The Crew Space
By Patrick McSherry
As the visitor continues along the crew area on the Berth
Deck, looking overhead, the visitor will see a series of hooks. These hooks
were used by the crew to support their hammocks. Each crewman was assigned
a numbered set of hooks, and only alternating hooks were used. This allowed
each man a space of approximately 32 inches by 96 inches for his
hammock to swing. From this close spacing, it can clearly be seen that
the crew accommodations were quite crowded. Also, in the overhead area
can be seen the galley tables, which are stored on supports in an inverted
position from the deck above. The mess tables present seem to be from the
1902 refit of OLYMPIA, since they have legs.
The original tables used in 1898 were supported by lines from the overhead.

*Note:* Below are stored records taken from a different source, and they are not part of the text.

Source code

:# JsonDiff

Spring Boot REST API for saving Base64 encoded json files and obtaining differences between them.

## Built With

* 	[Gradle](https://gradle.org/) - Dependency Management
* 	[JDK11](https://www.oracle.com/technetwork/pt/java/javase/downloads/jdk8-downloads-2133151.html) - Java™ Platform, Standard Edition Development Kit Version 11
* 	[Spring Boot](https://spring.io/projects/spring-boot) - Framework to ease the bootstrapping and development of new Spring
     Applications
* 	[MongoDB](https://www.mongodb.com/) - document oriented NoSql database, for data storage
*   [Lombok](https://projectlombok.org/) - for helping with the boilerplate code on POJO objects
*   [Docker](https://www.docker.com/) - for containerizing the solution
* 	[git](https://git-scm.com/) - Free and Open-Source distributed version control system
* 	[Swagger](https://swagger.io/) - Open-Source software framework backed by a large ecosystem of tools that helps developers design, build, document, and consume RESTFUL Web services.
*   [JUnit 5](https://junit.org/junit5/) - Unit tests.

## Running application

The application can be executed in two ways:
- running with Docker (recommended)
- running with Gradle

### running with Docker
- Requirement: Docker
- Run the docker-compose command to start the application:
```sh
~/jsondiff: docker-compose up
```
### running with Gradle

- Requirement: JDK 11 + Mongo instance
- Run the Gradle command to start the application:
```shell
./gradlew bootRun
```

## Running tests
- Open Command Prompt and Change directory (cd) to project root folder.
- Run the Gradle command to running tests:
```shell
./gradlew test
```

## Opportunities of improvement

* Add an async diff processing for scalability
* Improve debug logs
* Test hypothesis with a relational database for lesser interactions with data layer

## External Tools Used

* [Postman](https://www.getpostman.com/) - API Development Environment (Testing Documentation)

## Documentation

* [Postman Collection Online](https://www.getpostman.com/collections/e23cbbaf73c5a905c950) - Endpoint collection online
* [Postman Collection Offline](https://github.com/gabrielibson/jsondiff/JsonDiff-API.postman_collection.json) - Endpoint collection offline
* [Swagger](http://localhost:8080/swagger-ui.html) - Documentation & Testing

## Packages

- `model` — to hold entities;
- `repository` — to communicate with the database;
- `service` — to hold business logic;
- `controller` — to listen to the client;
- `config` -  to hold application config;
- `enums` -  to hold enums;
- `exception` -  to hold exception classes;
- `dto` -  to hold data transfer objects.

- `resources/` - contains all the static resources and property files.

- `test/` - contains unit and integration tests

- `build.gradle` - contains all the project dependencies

OLYMPIA was the only ship in the Asiatic squadron
that retained her tables after the Battle of Manila
Bay. The commanders of the other vessels in squadron jettisoned their
wood tables, benches, etc. for fear of splinters and fire that could result
in battle. On the flagship, there was apparently such confidence that there
was no order given to throw the tables overboard. As a result, for several
months after the battle, the crew of the OLYMPIA
was the only crew in the Asiatic Squadron that did not have to eat their
meals off the deck. If so, their presence today is evidence of Commodore
Dewey’s decision not to jettison wooden equipment before the Battle
of Manila Bay.
In this original view of the crew on OLYMPIA,
note the tables slung from the overhead, the white enameled tinwear
which had a blue stripe around the rim, and the hats hanging on the hammock
hooks, above. The men appear to be having a hearty meal of a stew with
potatoes, an egg, an apple and a slice of bread. This would indicate that
this mess has a good caterer (the man designated to purchase supplies for
this mess of about 24 men).
This area of the vessel also houses the “scuttlebutt”
or water dispenser. The term “scuttlebutt,” came into being because
of the exchange of news, real or imagined, that occurred when the men met
at the "scuttlebutt." The "scuttlebutt", is approximately 32 inches in
diameter and five feet, six inches high. The water in the “scuttlebutt”
was cooled by the vessel’s innovative refrigeration system.